Exercise inputs section start

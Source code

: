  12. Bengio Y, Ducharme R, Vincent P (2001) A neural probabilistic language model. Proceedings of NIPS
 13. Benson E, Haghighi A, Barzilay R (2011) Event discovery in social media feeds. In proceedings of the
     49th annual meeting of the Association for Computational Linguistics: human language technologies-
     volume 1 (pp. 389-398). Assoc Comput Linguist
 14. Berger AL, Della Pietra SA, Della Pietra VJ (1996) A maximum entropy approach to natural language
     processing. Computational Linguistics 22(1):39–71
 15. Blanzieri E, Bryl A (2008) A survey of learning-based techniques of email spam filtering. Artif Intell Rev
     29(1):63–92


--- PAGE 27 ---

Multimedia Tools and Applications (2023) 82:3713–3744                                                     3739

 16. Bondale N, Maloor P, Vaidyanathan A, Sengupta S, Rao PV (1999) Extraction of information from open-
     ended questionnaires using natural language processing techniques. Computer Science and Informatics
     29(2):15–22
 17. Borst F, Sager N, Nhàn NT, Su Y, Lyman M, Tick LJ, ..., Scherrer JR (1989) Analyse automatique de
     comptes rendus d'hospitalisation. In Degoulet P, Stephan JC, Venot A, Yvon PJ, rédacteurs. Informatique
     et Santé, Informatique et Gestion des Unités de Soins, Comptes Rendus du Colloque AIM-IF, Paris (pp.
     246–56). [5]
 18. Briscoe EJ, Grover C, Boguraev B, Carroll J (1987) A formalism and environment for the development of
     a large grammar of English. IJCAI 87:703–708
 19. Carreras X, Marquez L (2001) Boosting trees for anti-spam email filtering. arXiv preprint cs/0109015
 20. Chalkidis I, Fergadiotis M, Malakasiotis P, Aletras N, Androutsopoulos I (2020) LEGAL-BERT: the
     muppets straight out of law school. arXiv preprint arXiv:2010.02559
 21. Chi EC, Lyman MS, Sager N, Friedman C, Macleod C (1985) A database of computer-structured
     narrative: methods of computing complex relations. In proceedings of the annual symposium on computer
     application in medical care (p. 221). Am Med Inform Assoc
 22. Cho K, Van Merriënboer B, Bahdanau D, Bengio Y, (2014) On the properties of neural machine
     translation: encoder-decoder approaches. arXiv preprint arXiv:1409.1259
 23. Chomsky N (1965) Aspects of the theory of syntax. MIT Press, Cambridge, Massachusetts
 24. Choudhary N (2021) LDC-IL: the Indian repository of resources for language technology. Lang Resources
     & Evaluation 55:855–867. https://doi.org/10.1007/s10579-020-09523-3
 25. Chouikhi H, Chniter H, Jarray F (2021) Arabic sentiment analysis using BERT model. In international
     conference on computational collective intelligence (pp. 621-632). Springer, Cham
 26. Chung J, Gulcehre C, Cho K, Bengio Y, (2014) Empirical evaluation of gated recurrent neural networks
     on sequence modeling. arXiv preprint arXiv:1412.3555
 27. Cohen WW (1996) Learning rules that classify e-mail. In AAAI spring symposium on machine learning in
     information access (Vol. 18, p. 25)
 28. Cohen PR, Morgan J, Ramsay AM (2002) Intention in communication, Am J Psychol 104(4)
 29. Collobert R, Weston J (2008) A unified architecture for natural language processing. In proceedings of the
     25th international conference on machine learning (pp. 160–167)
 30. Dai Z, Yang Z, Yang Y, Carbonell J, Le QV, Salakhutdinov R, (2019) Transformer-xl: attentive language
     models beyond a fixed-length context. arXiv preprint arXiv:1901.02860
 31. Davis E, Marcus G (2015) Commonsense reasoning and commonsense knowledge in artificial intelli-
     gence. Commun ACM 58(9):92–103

Exercise inputs section end

**Try it**
All records should be written out again exactly as given.

**Written response**
Source code

:  12. Bengio Y, Ducharme R, Vincent P (2001) A neural probabilistic language model. Proceedings of NIPS
 13. Benson E, Haghighi A, Barzilay R (2011) Event discovery in social media feeds. In proceedings of the
     49th annual meeting of the Association for Computational Linguistics: human language technologies-
     volume 1 (pp. 389-398). Assoc Comput Linguist
 14. Berger AL, Della Pietra SA, Della Pietra VJ (1996) A maximum entropy approach to natural language
     processing. Computational Linguistics 22(1):39–71
 15. Blanzieri E, Bryl A (2008) A survey of learning-based techniques of email spam filtering. Artif Intell Rev
     29(1):63–92


--- PAGE 27 ---

Multimedia Tools and Applications (2023) 82:3713–3744                                                     3739

 16. Bondale N, Maloor P, Vaidyanathan A, Sengupta S, Rao PV (1999) Extraction of information from open-
     ended questionnaires using natural language processing techniques. Computer Science and Informatics
     29(2):15–22
 17. Borst F, Sager N, Nhàn NT, Su Y, Lyman M, Tick LJ, ..., Scherrer JR (1989) Analyse automatique de
     comptes rendus d'hospitalisation. In Degoulet P, Stephan JC, Venot A, Yvon PJ, rédacteurs. Informatique
     et Santé, Informatique et Gestion des Unités de Soins, Comptes Rendus du Colloque AIM-IF, Paris (pp.
     246–56). [5]
 18. Briscoe EJ, Grover C, Boguraev B, Carroll J (1987) A formalism and environment for the development of
     a large grammar of English. IJCAI 87:703–708
 19. Carreras X, Marquez L (2001) Boosting trees for anti-spam email filtering. arXiv preprint cs/0109015
 20. Chalkidis I, Fergadiotis M, Malakasiotis P, Aletras N, Androutsopoulos I (2020) LEGAL-BERT: the
     muppets straight out of law school. arXiv preprint arXiv:2010.02559
 21. Chi EC, Lyman MS, Sager N, Friedman C, Macleod C (1985) A database of computer-structured
     narrative: methods of computing complex relations. In proceedings of the annual symposium on computer
     application in medical care (p. 221). Am Med Inform Assoc
 22. Cho K, Van Merriënboer B, Bahdanau D, Bengio Y, (2014) On the properties of neural machine
     translation: encoder-decoder approaches. arXiv preprint arXiv:1409.1259
 23. Chomsky N (1965) Aspects of the theory of syntax. MIT Press, Cambridge, Massachusetts
 24. Choudhary N (2021) LDC-IL: the Indian repository of resources for language technology. Lang Resources
     & Evaluation 55:855–867. https://doi.org/10.1007/s10579-020-09523-3
 25. Chouikhi H, Chniter H, Jarray F (2021) Arabic sentiment analysis using BERT model. In international
     conference on computational collective intelligence (pp. 621-632). Springer, Cham
 26. Chung J, Gulcehre C, Cho K, Bengio Y, (2014) Empirical evaluation of gated recurrent neural networks
     on sequence modeling. arXiv preprint arXiv:1412.3555
 27. Cohen WW (1996) Learning rules that classify e-mail. In AAAI spring symposium on machine learning in
     information access (Vol. 18, p. 25)
 28. Cohen PR, Morgan J, Ramsay AM (2002) Intention in communication, Am J Psychol 104(4)
 29. Collobert R, Weston J (2008) A unified architecture for natural language processing. In proceedings of the
     25th international conference on machine learning (pp. 160–167)
 30. Dai Z, Yang Z, Yang Y, Carbonell J, Le QV, Salakhutdinov R, (2019) Transformer-xl: attentive language
     models beyond a fixed-length context. arXiv preprint arXiv:1901.02860
 31. Davis E, Marcus G (2015) Commonsense reasoning and commonsense knowledge in artificial intelli-
     gence. Commun ACM 58(9):92–103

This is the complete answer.